> **Exercise description**
Everything in the data that follows should be given again verbatim, except the images.

Available records Block Start

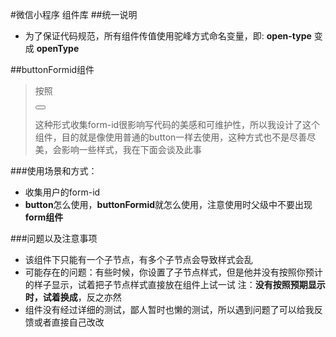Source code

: #微信小程序 组件库
##统一说明
- 为了保证代码规范，所有组件传值使用驼峰方式命名变量，即: **open-type** 变成 **openType**

##buttonFormid组件
> 按照<form><button></button></form>这种形式收集form-id很影响写代码的美感和可维护性，所以我设计了这个组件，目的就是像使用普通的button一样去使用，这种方式也不是尽善尽美，会影响一些样式，我在下面会谈及此事

###使用场景和方式：
- 收集用户的form-id
- **button**怎么使用，**buttonFormid**就怎么使用，注意使用时父级中不要出现**form组件**

###问题以及注意事项
- 该组件下只能有一个子节点，有多个子节点会导致样式会乱
- 可能存在的问题：有些时候，你设置了子节点样式，但是他并没有按照你预计的样子显示，试着把子节点样式直接放在组件上试一试
注：**<buttonFormid><view class='XXX'></view></buttonFormid>**没有按照预期显示时，试着换成**<buttonFormid class='XXX'><view></view></buttonFormid>**，反之亦然
- 组件没有经过详细的测试，鄙人暂时也懒的测试，所以遇到问题了可以给我反馈或者直接自己改改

Available records Block End

> **Response**
Source code

: #微信小程序 组件库
##统一说明
- 为了保证代码规范，所有组件传值使用驼峰方式命名变量，即: **open-type** 变成 **openType**

##buttonFormid组件
> 按照<form><button></button></form>这种形式收集form-id很影响写代码的美感和可维护性，所以我设计了这个组件，目的就是像使用普通的button一样去使用，这种方式也不是尽善尽美，会影响一些样式，我在下面会谈及此事

###使用场景和方式：
- 收集用户的form-id
- **button**怎么使用，**buttonFormid**就怎么使用，注意使用时父级中不要出现**form组件**

###问题以及注意事项
- 该组件下只能有一个子节点，有多个子节点会导致样式会乱
- 可能存在的问题：有些时候，你设置了子节点样式，但是他并没有按照你预计的样子显示，试着把子节点样式直接放在组件上试一试
注：**<buttonFormid><view class='XXX'></view></buttonFormid>**没有按照预期显示时，试着换成**<buttonFormid class='XXX'><view></view></buttonFormid>**，反之亦然
- 组件没有经过详细的测试，鄙人暂时也懒的测试，所以遇到问题了可以给我反馈或者直接自己改改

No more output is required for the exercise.